According to Johan's answer, the problem is not well posed if the function $f$ has zeroes in $[-1,1]$ (if the number of zeroes is finite, perhaps something could be done). In the following I assume that $f(x)\ne0$ for all $x\in[-1,1]$. Let $n$ be a positive integer and let $\mathbb{P}(n)$ be the set of all real polynomials, and denote by $\|\cdot\|$ the $L^\infty$ norm on $[-1,1]$. Then you ask for the existence of $P\in\mathbb{P}(n)$ such that $$\|1-P/f\|=\inf_{p\in\mathbb{P}(n)}\|1-p/f\|.$$ This can be brought under the theory of approximation in the $L^\infty$ norm. Let $\phi_k(x)=x^k/f(x)$, $1\le k\le n$. Each $\phi_k$ is a continuous function, they are independent and generate an $n$-dimensional subspace of the space of continuous functions on $[-1,1]$ that we denote by $V$, which is nothing but the space of all functions of the form $P/f$ with $P\in\mathbb{P}(n)$. Moreover, each $\phi\in V$ has at most $n$ zeros in $[-1,1]$, so that it satisfies what is called the Haar condition. The original problem is now recast as: find the best approximation in $V$ of the constant function $1$.

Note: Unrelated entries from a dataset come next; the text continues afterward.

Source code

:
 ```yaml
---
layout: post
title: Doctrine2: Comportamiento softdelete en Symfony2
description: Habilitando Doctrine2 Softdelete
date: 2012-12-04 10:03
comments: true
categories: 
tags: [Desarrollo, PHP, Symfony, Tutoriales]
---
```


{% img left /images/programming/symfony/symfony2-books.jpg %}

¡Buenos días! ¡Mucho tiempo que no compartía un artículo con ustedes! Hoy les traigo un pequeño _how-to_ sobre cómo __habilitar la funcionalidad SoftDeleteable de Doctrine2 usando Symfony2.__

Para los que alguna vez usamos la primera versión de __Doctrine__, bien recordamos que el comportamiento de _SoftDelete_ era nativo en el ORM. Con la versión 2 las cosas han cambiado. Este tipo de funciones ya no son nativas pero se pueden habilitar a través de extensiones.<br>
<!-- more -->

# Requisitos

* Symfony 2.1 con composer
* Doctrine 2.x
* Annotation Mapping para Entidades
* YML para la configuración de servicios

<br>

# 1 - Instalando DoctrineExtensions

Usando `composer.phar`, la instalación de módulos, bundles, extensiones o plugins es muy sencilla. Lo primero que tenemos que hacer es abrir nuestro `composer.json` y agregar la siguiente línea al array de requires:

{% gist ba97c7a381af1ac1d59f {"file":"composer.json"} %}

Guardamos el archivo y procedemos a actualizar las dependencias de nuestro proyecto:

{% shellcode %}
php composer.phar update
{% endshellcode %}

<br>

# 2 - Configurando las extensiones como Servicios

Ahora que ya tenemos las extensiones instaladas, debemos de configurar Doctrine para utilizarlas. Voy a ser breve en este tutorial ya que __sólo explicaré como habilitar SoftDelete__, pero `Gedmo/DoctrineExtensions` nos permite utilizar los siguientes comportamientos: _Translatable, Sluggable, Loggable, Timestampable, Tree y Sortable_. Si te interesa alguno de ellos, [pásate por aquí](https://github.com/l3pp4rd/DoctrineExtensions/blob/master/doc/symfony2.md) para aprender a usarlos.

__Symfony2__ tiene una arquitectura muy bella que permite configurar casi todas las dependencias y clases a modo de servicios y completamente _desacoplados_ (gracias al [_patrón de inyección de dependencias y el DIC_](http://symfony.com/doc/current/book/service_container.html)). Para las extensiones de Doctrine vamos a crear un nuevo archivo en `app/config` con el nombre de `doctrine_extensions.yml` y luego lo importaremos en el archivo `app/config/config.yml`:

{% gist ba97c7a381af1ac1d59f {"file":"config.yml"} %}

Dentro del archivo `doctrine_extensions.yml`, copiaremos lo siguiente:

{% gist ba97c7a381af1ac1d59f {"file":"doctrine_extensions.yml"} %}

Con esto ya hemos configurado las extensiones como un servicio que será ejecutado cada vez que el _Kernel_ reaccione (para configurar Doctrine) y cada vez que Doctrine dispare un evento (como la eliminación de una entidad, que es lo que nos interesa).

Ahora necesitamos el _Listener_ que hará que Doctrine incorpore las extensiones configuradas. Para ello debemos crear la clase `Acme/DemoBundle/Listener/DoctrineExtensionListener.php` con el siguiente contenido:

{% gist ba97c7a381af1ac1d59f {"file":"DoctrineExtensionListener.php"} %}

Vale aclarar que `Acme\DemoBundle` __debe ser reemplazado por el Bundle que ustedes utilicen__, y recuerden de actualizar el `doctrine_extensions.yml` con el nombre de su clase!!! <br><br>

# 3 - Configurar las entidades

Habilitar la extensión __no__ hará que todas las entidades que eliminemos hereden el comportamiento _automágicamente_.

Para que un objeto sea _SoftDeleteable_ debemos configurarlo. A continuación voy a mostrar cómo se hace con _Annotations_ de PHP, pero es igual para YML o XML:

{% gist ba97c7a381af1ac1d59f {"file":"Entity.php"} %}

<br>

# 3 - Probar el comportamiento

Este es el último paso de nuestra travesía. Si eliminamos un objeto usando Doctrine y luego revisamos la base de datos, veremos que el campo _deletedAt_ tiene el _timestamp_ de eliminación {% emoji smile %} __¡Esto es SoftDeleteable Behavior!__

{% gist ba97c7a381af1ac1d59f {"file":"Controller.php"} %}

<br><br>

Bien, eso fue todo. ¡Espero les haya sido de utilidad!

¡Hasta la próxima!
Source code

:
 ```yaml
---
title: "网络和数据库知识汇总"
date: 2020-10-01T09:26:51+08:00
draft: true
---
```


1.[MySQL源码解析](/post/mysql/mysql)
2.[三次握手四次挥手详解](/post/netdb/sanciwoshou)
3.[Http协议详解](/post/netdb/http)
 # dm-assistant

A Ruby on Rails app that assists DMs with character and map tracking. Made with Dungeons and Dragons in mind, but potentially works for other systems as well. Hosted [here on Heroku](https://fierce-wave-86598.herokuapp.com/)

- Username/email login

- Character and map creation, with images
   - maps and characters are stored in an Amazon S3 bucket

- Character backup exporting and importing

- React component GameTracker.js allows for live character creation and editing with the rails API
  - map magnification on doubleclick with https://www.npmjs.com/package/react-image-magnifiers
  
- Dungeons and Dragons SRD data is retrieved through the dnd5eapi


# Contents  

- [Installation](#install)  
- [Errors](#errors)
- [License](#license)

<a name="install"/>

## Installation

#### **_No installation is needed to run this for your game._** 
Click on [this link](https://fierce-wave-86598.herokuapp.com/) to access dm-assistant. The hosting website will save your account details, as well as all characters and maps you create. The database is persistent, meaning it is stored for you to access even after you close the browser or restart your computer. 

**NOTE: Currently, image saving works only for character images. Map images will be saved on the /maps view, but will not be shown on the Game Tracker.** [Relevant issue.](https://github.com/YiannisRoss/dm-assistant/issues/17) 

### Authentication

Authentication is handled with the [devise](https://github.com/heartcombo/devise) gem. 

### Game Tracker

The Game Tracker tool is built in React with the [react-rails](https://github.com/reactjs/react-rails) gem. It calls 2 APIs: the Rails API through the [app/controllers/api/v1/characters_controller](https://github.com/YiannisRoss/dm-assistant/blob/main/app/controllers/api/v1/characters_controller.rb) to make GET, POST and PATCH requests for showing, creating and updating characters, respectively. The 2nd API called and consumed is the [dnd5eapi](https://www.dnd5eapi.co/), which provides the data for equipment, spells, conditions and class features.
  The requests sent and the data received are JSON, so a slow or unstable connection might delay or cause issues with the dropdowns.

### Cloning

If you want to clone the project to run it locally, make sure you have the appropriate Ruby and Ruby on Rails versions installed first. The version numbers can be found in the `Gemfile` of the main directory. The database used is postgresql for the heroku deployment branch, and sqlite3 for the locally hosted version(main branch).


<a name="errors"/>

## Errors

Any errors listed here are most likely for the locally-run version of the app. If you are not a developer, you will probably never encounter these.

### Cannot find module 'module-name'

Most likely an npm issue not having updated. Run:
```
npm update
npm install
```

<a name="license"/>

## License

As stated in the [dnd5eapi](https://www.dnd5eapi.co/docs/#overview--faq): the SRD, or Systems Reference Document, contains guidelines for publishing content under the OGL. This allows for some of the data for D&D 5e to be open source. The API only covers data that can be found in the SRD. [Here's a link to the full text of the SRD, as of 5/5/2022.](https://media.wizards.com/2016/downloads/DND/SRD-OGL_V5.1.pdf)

The general theory of approximation shows that there is a unique best approximation, and that it can be characterized as follows: $\phi\in V$ is the best approximation in $V$ of the constant function $1$ if and only if there exist $x_1 < x_2 < \dots < x_{n+2}$ in $[-1,1]$ such that

  1. $|e(x_k)|=\|e\|$, $1\le k\le n+2$,
  2. $e(x_k)=-e(x_{k+1})$, $1\le k\le n+1$,

where $e(x)=1-\phi(x)$ is the error of the approximation. This is Tchebyshev's alternance theorem.

Finally, Remes' algorithm can be used to construct the best approximation.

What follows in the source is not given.